Deux semaines après le premier cas, l’Algérie en compte officiellement 24 et déjà un décès. La plupart sont d’une même famille, à Blida, et quasiment tous ont été en contact avec des personnes contaminées venues de France qui compte une très forte communauté algérienne, dont une grande partie entretient des liens forts avec son pays d’origine.

La fréquence des vols et des liaisons maritimes entre les deux pays est importante et elle constitue pour l’Algérie le premier facteur de risque de propagation de l’épidémie. Le souci des autorités algériennes était d’éviter de susciter une panique inutile et c’était compréhensible tant que le nombre de cas enregistrés demeurait infime et confiné dans une seule région, mais plus maintenant.

Des cas viennent d’être enregistrés à Tizi Ouzou et à Souk Ahras, à l’extrême Est, et ils ont toujours, parait-il, la même origine française. Faut-il faire comme les Etats-Unis et suspendre pour une longue durée toutes les liaisons avec les foyers de l’épidémie, dont l’Europe ? Les autorités doivent se pencher sur la question et sur les autres mesures susceptibles d’être prises en interne.

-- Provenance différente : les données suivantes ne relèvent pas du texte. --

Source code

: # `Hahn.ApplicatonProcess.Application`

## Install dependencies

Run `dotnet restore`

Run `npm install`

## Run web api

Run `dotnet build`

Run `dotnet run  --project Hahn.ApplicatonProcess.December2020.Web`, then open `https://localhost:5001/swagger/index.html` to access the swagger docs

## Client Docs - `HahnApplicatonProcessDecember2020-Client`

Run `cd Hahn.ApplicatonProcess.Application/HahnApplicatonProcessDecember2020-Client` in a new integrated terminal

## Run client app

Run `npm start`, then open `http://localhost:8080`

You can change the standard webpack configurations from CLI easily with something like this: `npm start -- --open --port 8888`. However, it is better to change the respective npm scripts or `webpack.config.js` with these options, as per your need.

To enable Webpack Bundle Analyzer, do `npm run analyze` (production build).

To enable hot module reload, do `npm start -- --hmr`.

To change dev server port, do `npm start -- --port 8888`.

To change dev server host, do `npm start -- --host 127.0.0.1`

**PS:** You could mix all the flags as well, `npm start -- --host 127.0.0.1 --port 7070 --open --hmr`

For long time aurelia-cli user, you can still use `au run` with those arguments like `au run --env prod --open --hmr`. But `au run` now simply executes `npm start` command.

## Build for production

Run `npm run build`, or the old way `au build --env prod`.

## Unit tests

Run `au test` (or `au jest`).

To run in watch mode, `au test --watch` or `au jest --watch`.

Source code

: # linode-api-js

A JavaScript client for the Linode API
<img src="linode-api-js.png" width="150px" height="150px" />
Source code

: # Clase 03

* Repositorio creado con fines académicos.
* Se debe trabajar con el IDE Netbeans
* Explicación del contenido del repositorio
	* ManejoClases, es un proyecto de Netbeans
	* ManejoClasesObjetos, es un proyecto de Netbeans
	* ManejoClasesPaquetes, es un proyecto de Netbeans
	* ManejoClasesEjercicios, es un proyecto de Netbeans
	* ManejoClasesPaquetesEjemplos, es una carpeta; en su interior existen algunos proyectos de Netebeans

Il y a deux jours, le ministre de la Santé a révélé des instructions présidentielles pour l’interdiction des rassemblements publics d’ordre culturel, économique, sportif et politique. Beaucoup de manifestations, comme les salons internationaux, ont été annulés et le huis clos est décrété pour les compétitions sportives. Mais il reste la très délicate question des rassemblements « politiques » que les autorités ne peuvent suspendre sans s’attirer le soupçon de vouloir mettre à profit le risque d’une épidémie pour interdire les marches hebdomadaires du hirak.

Il y a aussi la prière hebdomadaire qui rassemble chaque vendredi des millions de fidèles aux quatre coins du pays, de surcroît dans des espaces clos. Néanmoins, avant de prendre quelque décision sur ces questions sensibles et délicates, le gouvernement a toute la latitude d’agir sur le premier facteur de risque, les liaisons avec l’Europe.

Des mesures fortes doivent être prises, quel qu’en sera le prix économique à payer, avant qu’il ne soit trop tard. Car si le système de santé italien a déjà flanché, il n’y a aucune illusion à se faire sur le nôtre qui, en temps normal, peine à prendre en charge les migraines et autres bobos dans les urgences.